Kwan Im Thong Hood Cho tapınağı..

singapur

Tapınağa girince giyindik 🙂

singapur

Çin Mahallesi..

singapur

Singapur Sokakları..

singapur

Hava kararıyor çabuk olmalıyız:)

singapur

Evet güzel bir foto değil ama arkadaşımı hayali sanmayın diye koydum:))

singapur

Ağaçların müzikle aldığı renk inanılmaz…

singapur

Gardens Bay bThe Bay..

Yapalım Dediklerim;

1- Sizi zorlayamayacaksa en az 1 gece Marina Bay Sands’de kalıp havuzda bir fotoğraf çekinmek :), diğer otel önerim Parkroyal (pickering Street), Raffles Hotel.

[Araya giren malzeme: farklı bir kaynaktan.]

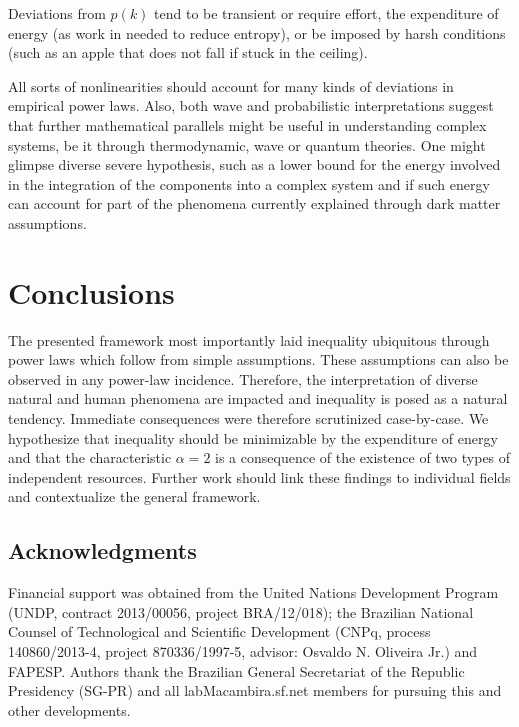 \documentclass[a4paper, 11pt]{article} %
\begin{document}
Deviations from $p(k)$ tend to be transient or require effort, the expenditure of energy (as work in needed to reduce entropy), or be imposed by harsh conditions (such as an apple that does not fall if stuck in the ceiling).

All sorts of nonlinearities should account
for many kinds of deviations in empirical power laws.
Also,
both wave and probabilistic interpretations
suggest that further mathematical
parallels might be useful in understanding complex
systems, be it through thermodynamic, wave or quantum theories.
One might glimpse diverse severe hypothesis,
such as a lower bound for the energy involved in the integration of
the components into a complex system and
if such energy can account for part of the phenomena
currently explained through dark matter assumptions.




\section{Conclusions}
The presented framework 
most importantly laid inequality ubiquitous
through power laws which follow from simple assumptions.
These assumptions can also be observed in any power-law incidence.
Therefore, the interpretation of diverse natural and human phenomena 
are impacted and inequality is posed as a natural tendency.
Immediate consequences were therefore scrutinized case-by-case.
We hypothesize that
inequality should be minimizable by the expenditure of energy
and that the characteristic $\alpha=2$ is a consequence of
the existence of two types of independent resources.
Further work should link these findings to individual fields
and contextualize the general framework.

\subsection*{Acknowledgments}
Financial support was obtained from 
the United Nations Development Program 
(UNDP, contract 2013/00056, project BRA/12/018);
the Brazilian National Counsel of Technological 
and Scientific Development (CNPq, process 140860/2013-4, project 870336/1997-5,
advisor: Osvaldo N. Oliveira Jr.) and FAPESP.
Authors thank
the Brazilian 
General Secretariat of the Republic Presidency (SG-PR) and 
all
labMacambira.sf.net members for pursuing this and other developments.
\end{document}
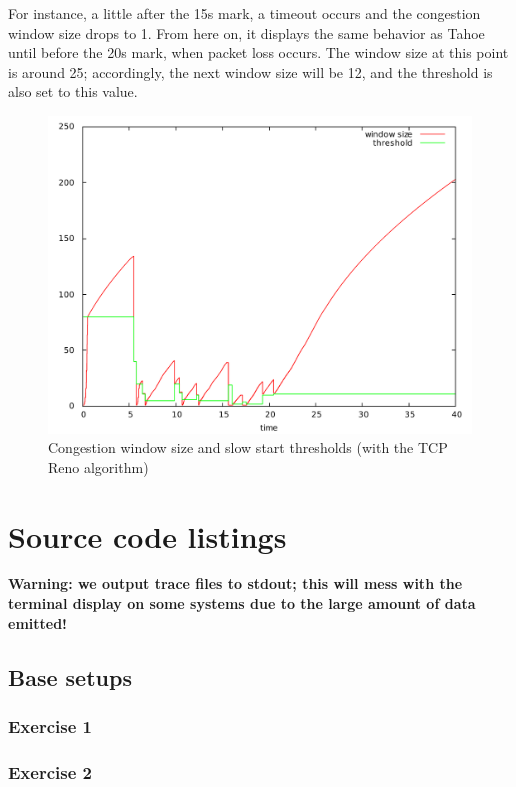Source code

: \documentclass[10pt,a4paper]{article}
\begin{document}
For instance, a little after the 15s mark, a timeout occurs and the
congestion window size drops to 1. From here on, it displays the same
behavior as Tahoe until before the 20s mark, when packet loss occurs.
The window size at this point is around 25; accordingly, the next
window size will be 12, and the threshold is also set to this value.
\begin{figure}[p]
    \centering
    \includegraphics[width=\textwidth]{../part2/q4/plots/algorithm.pdf}
    \caption{Congestion window size and slow start thresholds (with
      the TCP Reno algorithm)}
    \label{fig:aimd_reno}
\end{figure}


\newpage
\section{Source code listings}

\textbf{Warning: we output trace files to stdout; this will mess with
  the terminal display on some systems due to the large amount of data
emitted!}

\subsection{Base setups}
\subsubsection{Exercise 1}

\subsubsection{Exercise 2}

\end{document}
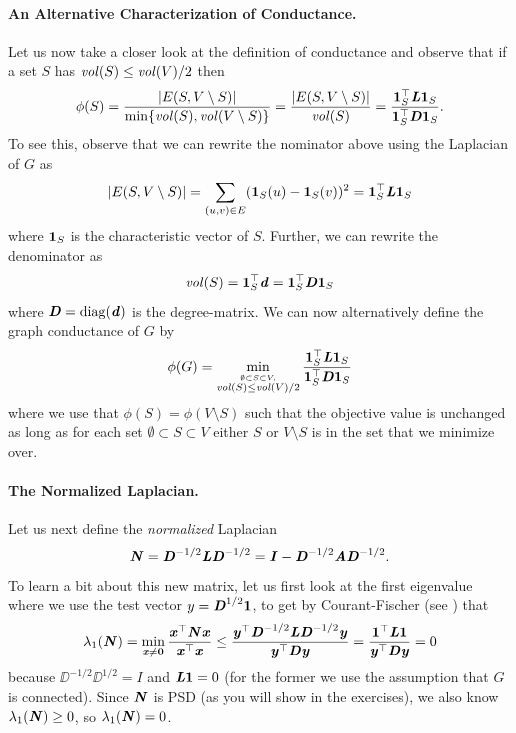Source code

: \paragraph{An Alternative Characterization of Conductance.} Let us now take a closer look at the definition of conductance and observe that if a set $S$ has $\mathit{vol}(S) \leq \mathit{vol}(V)/2$ then
\[
\phi(S) = \frac{|E(S, V \setminus S)|}{ \min\{\mathit{vol}(S), \mathit{vol}(V \setminus S)\} } = \frac{|E(S, V \setminus S)|}{ \mathit{vol}(S) } = \frac{\boldsymbol{1}_S^\top \boldsymbol{\mathit{L}} \boldsymbol{1}_S}{\boldsymbol{1}_S^\top \boldsymbol{\mathit{D}} \boldsymbol{1}_S}.
\]
To see this, observe that we can rewrite the nominator above using the Laplacian of $G$ as
\[
|E(S, V \setminus S)| = \sum_{(u,v)\in E} (\boldsymbol{1}_S(u) - \boldsymbol{1}_S(v))^2 =  \boldsymbol{1}_S^\top \boldsymbol{\mathit{L}} \boldsymbol{1}_S
\]
where $\boldsymbol{1}_S$ is the characteristic vector of $S$. Further, we can rewrite the denominator as 
\[
\mathit{vol}(S) = \boldsymbol{1}_S^\top \boldsymbol{\mathit{d}} = \boldsymbol{1}_S^\top \boldsymbol{\mathit{D}} \boldsymbol{1}_S
\]
where $\boldsymbol{\mathit{D}} = \operatorname*{diag}(\boldsymbol{\mathit{d}})$ is the degree-matrix. We can now alternatively define the graph conductance of $G$ by
\begin{equation}\label{eq:conductanceAltDef}
\phi(G) = \min_{\stackrel{\emptyset \subset S \subset V,} {\mathit{vol}(S) \leq \mathit{vol}(V)/2}} \frac{\boldsymbol{1}_S^\top \boldsymbol{\mathit{L}} \boldsymbol{1}_S}{\boldsymbol{1}_S^\top \boldsymbol{\mathit{D}} \boldsymbol{1}_S} 
\end{equation}
where we use that $\phi(S) = \phi(V \setminus S)$ such that the objective value is unchanged as long as for each set $\emptyset \subset S \subset V$ either $S$ or $V \setminus S$ is in the set that we minimize over.

\paragraph{The Normalized Laplacian.} Let us next define the \emph{normalized} Laplacian \[
\boldsymbol{\mathit{N}} = \boldsymbol{\mathit{D}}^{-1/2} \boldsymbol{\mathit{L}} \boldsymbol{\mathit{D}}^{-1/2} = \boldsymbol{\mathit{I}} -  \boldsymbol{\mathit{D}}^{-1/2} \boldsymbol{\mathit{A}} \boldsymbol{\mathit{D}}^{-1/2}.
\]
To learn a bit about this new matrix, let us first look at the first eigenvalue where we use the test vector $y = \boldsymbol{\mathit{D}}^{1/2}\boldsymbol{1}$, to get by Courant-Fischer (see ) that
\begin{align}\label{eq:plugInNormalizedVector}
    \lambda_1(\boldsymbol{\mathit{N}}) =
    \min_{
      \substack{ \boldsymbol{\mathit{x}} \neq \boldsymbol{0}}
    }
    \frac{\boldsymbol{\mathit{x}}^\top \boldsymbol{\mathit{N}}\boldsymbol{\mathit{x}}}{\boldsymbol{\mathit{x}}^\top\boldsymbol{\mathit{x}}}  \leq \frac{\boldsymbol{\mathit{y}}^\top\boldsymbol{\mathit{D}}^{-1/2} \boldsymbol{\mathit{L}} \boldsymbol{\mathit{D}}^{-1/2} \boldsymbol{\mathit{y}}}{\boldsymbol{\mathit{y}}^\top\boldsymbol{\mathit{D}}\boldsymbol{\mathit{y}}} = \frac{\boldsymbol{1}^\top \boldsymbol{\mathit{L}} \boldsymbol{1}}{\boldsymbol{\mathit{y}}^\top\boldsymbol{\mathit{D}}\boldsymbol{\mathit{y}}} = 0
\end{align}
because $\DD^{-1/2} \DD^{1/2} = I$ and $\boldsymbol{\mathit{L}} \boldsymbol{1} = 0$ (for the former we use the assumption that $G$ is connected). Since $\boldsymbol{\mathit{N}}$ is PSD (as you will show in the exercises), we also know $\lambda_1(\boldsymbol{\mathit{N}}) \geq 0$, so $\lambda_1(\boldsymbol{\mathit{N}}) = 0$.

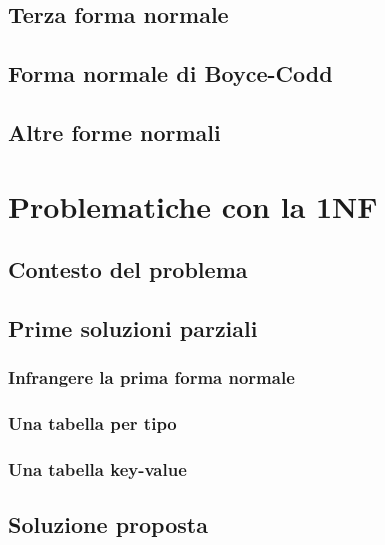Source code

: \documentclass[10pt,twoside,cucitura]{toptesi}
\begin{document}
\section{Terza forma normale}


\section{Forma normale di Boyce-Codd}


\section{Altre forme normali}


\chapter{Problematiche con la 1NF}

\section{Contesto del problema}


\section{Prime soluzioni parziali}


\subsection{Infrangere la prima forma normale}


\subsection{Una tabella per tipo}
\subsection{Una tabella key-value}

\section{Soluzione proposta}
\label{sec:soluzione}

\cleardoublepage
{}
{}
\printbibliography
\end{document}
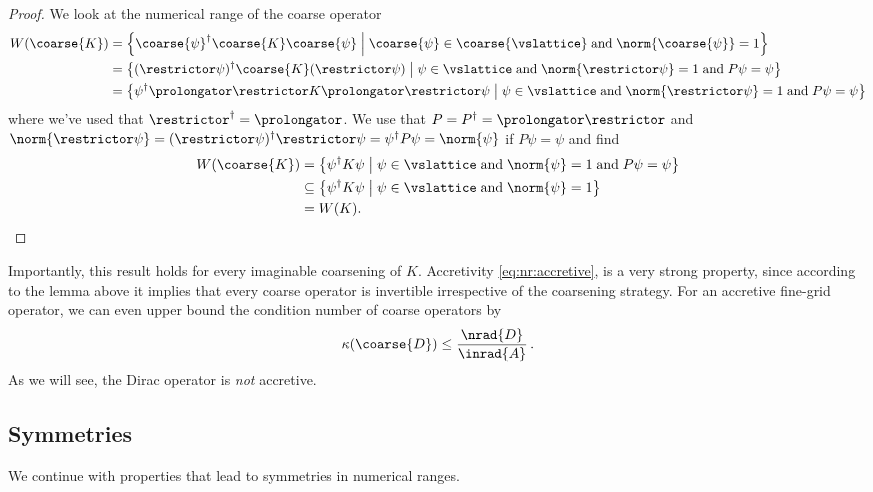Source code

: \begin{proof}
We look at the numerical range of the coarse operator
\begin{align*}
W({\coarse{K}})
&= \left\{ \coarse{\psi}^\dagger \coarse{K} \coarse{\psi} \; \middle| \; \coarse{\psi} \in \coarse{\vslattice} \; \text{and} \; \norm{\coarse{\psi}} = 1 \right\} \\
&= \left\{ (\restrictor \psi)^\dagger \coarse{K} (\restrictor \psi) \; \middle| \; \psi \in \vslattice \; \text{and} \; \norm{\restrictor \psi} = 1 \; \text{and} \; P \psi = \psi \right\} \\
&= \left\{ \psi^\dagger \prolongator \restrictor K \prolongator \restrictor \psi \; \middle| \; \psi \in \vslattice \; \text{and} \; \norm{\restrictor \psi} = 1 \; \text{and} \; P \psi = \psi \right\}
\end{align*}
where we've used that $\restrictor^\dagger = \prolongator$. We use that $P = P^\dagger = \prolongator \restrictor$ and $\norm{\restrictor \psi} = (\restrictor \psi)^\dagger \restrictor \psi = \psi^\dagger P \psi = \norm{\psi}$ if $P \psi = \psi$ and find
\begin{align*}
W({\coarse{K}})
&= \left\{ \psi^\dagger K \psi \; \middle| \; \psi \in \vslattice \; \text{and} \; \norm{\psi} = 1 \; \text{and} \; P \psi = \psi \right\} \\
&\subseteq \left\{ \psi^\dagger K \psi \; \middle| \; \psi \in \vslattice \; \text{and} \; \norm{\psi} = 1 \right\} \\
&= W({K}).
\end{align*}
\end{proof}

Importantly, this result holds for every imaginable coarsening of $K$.
Accretivity \cref{eq:nr:accretive}, is a very strong property, since according to the lemma above it implies that every coarse operator is invertible irrespective of the coarsening strategy.
For an accretive fine-grid operator, we can even upper bound the condition number of coarse operators by
\begin{equation}
\kappa(\coarse{D}) \leq \frac{\nrad{D}}{ \inrad{A} } \,.
\end{equation}
As we will see, the Dirac operator is \emph{not} accretive.

\subsection{Symmetries}

We continue with properties that lead to symmetries in numerical ranges.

2- Yemek için Spago Marina Bay Sands, Tippling Clup (Trend Street), Orchard Street’de bulunan Toms Kitchen ve daha bir çok yemek yeri, Kahve için The Coffee Bean&Tea, ve Old Town Coffee, Telok Ayer diye içerisinde herşeyin bulunduğu uygun bütçeli bir mekan, Maxwell Food Center yemek pazarı yine uygun tercihlerden, Kahvaltı için Toast Box, Donat sevenler için Raffles avm’nin içerisinde bulunan Endonezyalı J.C.O,  Sushi sevenler için Liang Court Avm de bulunan japon restoranları , Hint Mahallesi ve Çin mahallesi yerel tatlar için denemek isteyenlere uygun bir sürü seçenek sunuyor. Sentosa adasında acıkanlar için Bread Talk harika bir pastane . Bütün lüx otellerin roof top kısımlarının barları ünlü şehirde gökdelen çok olunca 🙂 Ayrıca Singapur’da iki tane seyyar yemekçinin Michelin yıldızı alması da takdire şayan, uğramadan dönmeyin ; Hill Street Tai Hwa Pork Noodle at Crawford Lane ve Chinatown’s Hong Kong Soya Sauce Chicken Rice & Noodle. Bunların halk arasındaki adı Hawker Stalls.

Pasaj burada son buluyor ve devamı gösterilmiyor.